Friday, May 22, 2009

In search of a home for the Bike Temple

Wednesday night Deacon Amos and I went to the Lotus Seed Temple's Wednesday night dinner. The place had changed a lot since the previous week -- they had cleared the pews out of one of the basement rooms, opened the door to let in light, and they had about 40 bicycle frames in various stages of undress. Johnny and a youngun were stripping some frames and making a few repairs. Brian outside had a "no weld" bicycle trailer made from a couple huffy carcasses. (unfortunately Deacon Amos and myself were both having "no camera" days, so no photos). All around, it looked like the beginnings of a Bike Church.

Here is a photo from streetview, with an orange circle around the basement door where the Lotus Seed Bike Church is emerging. On the 9th Ave Bicycle Boulevard at Going St.
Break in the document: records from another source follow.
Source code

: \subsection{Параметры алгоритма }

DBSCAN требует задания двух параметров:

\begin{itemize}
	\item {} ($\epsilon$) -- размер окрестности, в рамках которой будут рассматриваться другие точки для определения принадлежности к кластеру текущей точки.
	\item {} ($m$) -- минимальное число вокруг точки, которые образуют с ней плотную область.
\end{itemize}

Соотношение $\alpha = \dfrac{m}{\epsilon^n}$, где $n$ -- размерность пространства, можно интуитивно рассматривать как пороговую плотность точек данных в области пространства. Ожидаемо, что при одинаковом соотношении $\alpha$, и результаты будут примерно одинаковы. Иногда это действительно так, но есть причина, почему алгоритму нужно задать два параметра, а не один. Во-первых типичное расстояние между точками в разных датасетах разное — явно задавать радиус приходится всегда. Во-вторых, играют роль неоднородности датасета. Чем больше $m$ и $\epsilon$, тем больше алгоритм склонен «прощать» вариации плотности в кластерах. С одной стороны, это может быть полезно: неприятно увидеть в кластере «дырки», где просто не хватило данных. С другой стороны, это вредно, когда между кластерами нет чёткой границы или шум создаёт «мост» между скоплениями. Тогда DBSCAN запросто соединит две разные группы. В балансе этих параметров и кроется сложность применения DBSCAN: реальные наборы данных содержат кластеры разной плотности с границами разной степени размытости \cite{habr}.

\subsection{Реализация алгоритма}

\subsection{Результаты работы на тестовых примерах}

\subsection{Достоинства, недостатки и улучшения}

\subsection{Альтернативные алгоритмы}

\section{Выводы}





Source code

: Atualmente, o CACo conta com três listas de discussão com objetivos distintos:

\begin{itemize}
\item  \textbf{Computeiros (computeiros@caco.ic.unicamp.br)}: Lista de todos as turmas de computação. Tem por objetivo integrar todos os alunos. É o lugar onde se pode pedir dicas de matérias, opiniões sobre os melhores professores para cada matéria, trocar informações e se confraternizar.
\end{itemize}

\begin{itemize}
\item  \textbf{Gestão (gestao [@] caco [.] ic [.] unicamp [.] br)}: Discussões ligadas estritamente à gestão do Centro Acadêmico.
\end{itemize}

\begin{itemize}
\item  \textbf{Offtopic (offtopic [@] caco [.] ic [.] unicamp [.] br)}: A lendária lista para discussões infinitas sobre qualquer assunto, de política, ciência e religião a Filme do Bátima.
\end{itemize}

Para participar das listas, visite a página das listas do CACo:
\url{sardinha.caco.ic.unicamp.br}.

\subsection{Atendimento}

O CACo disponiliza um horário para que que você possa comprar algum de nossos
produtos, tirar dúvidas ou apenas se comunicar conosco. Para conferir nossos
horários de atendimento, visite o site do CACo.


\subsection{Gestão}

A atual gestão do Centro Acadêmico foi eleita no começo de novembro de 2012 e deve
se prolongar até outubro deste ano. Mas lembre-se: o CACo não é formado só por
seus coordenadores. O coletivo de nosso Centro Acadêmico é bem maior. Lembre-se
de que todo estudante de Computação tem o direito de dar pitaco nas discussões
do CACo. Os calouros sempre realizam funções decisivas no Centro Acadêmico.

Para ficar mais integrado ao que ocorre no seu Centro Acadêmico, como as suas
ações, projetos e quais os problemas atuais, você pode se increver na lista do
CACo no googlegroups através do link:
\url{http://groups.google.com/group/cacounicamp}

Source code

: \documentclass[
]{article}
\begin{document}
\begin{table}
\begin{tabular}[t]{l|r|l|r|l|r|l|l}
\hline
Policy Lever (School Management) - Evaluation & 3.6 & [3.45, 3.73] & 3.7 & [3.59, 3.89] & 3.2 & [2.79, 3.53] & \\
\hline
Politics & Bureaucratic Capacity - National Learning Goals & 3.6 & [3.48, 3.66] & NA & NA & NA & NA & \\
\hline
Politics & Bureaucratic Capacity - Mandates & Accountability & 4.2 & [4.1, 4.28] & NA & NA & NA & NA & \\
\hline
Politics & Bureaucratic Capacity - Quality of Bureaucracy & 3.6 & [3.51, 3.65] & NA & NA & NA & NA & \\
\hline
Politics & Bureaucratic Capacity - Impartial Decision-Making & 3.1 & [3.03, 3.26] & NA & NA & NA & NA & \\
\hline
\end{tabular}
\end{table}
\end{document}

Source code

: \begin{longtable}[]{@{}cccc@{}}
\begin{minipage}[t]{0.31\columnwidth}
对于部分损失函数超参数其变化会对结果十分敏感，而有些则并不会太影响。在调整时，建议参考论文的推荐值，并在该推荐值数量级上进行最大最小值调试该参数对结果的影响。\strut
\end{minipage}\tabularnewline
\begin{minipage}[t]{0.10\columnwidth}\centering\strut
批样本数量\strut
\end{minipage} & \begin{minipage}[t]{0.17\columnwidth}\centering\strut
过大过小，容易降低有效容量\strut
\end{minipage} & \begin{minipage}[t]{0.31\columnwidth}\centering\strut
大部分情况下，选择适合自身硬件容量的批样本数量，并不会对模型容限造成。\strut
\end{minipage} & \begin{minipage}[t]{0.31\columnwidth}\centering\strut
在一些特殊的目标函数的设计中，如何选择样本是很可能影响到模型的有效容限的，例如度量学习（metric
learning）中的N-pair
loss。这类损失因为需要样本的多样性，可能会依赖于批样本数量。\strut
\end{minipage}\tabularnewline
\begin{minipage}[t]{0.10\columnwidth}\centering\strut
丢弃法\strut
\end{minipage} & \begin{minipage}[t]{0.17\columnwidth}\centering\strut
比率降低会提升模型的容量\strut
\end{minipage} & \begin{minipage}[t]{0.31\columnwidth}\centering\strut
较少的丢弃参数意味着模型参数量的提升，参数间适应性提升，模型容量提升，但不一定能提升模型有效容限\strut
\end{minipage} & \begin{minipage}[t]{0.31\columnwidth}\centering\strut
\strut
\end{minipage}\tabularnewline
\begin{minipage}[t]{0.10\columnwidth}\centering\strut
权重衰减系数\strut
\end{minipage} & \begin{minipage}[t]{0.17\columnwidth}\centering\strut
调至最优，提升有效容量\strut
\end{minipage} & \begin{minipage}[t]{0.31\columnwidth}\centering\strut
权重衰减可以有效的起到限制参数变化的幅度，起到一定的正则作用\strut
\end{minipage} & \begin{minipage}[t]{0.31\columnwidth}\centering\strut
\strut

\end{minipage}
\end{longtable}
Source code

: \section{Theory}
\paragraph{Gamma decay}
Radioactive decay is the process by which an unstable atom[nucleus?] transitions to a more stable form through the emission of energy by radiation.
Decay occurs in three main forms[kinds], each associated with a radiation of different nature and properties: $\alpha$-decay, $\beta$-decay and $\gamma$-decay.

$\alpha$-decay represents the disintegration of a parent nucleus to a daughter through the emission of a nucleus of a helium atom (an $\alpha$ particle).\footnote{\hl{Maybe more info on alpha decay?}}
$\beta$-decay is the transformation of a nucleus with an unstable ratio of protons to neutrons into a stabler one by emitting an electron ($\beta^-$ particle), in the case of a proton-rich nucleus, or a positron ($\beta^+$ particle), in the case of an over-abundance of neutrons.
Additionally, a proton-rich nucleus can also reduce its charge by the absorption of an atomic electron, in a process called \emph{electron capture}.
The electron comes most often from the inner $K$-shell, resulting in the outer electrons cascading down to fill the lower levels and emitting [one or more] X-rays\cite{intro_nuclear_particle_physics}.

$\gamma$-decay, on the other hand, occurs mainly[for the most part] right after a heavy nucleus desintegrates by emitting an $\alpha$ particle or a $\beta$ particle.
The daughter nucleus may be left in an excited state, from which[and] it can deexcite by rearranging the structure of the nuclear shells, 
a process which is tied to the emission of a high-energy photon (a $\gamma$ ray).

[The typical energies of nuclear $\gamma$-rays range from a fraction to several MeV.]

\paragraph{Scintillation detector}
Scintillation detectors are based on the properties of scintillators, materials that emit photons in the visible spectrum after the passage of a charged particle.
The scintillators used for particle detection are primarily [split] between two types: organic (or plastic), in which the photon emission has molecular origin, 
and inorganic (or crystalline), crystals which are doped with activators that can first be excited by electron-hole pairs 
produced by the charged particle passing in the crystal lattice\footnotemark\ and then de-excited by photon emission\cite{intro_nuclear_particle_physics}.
Dinner ($3 - 5 donation) was some fabulous beans and rice with tasty other things, like fresh-fried chips, sour cream, salsa. The Lotus Seed crowd is a friendly bunch, we offered to include them on the Joy of Sects ride and they were pretty excited. They're really making good use of the building, it has a library, offices, kitchen (with a great south-facing window), a huge chapel, basement rooms, etc. Last week it was dark and rainy, this week it was bright and breezy. The spring air here has to be inhaled to be believed -- fresh and seashore-like, and it was wafting through the great old craftsman church through many open doors and windows.

We said we'd be back, to help strip frames in the basement, maybe set up a tool rack, and help weld together a bicycle dome in the back yard.

After the Lotus Seed, Amos and I went down to The Succeeding House on Failing St. to look at the church there. We met a Dan who knew a bit about the vacant church, he said it was owned by a "Reverend Macaphie" who was hoping to find more uses for it. Rev. M had been cleaning out some old junk in the basement, but hadn't finished yet. Dan figured the reverend may well be open to having a Bike Temple on-site if we'd help keep the place up.

Here is a photo of the Failing Church, with the basement side door circled. There were some folks ready to be parishoners on the day the google camera car drove by, which indicates a level of need in the neighborhood for a community bike shop.

It appears that inner NE Portland may be full of empty church basements waiting to be turned into somethnig like a Bike Temple. Prospects look good.

Does anyone else have any leads on vacant churchs in places where you'd like to see a community bike shop?